• WHAT YOU SHOULD DO:
In the listing below, identify each line with the word "through" and return those lines.

[[ INPUT FOR THIS TASK open ]]

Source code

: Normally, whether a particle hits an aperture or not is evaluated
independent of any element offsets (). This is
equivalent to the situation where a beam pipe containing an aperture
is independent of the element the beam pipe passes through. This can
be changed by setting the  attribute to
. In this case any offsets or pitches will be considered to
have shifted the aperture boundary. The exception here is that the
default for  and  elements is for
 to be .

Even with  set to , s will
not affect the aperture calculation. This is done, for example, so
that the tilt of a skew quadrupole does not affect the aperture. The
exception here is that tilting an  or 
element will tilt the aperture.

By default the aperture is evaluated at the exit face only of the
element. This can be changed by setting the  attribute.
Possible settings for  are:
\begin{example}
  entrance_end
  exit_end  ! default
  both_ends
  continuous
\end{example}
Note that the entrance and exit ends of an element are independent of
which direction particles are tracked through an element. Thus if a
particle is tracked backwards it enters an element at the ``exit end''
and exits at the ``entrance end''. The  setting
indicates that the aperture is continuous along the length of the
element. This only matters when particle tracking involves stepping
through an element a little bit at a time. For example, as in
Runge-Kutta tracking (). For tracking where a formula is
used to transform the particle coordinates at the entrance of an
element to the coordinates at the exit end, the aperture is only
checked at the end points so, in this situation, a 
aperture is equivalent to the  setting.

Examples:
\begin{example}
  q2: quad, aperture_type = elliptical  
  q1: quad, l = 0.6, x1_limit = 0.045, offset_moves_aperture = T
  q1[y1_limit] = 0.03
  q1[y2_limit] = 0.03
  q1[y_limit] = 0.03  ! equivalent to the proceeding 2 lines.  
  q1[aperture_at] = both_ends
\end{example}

[[ INPUT FOR THIS TASK closed ]]

• RESPONSE TO THE TASK:
is independent of the element the beam pipe passes through. This can
which direction particles are tracked through an element. Thus if a
through an element a little bit at a time. For example, as in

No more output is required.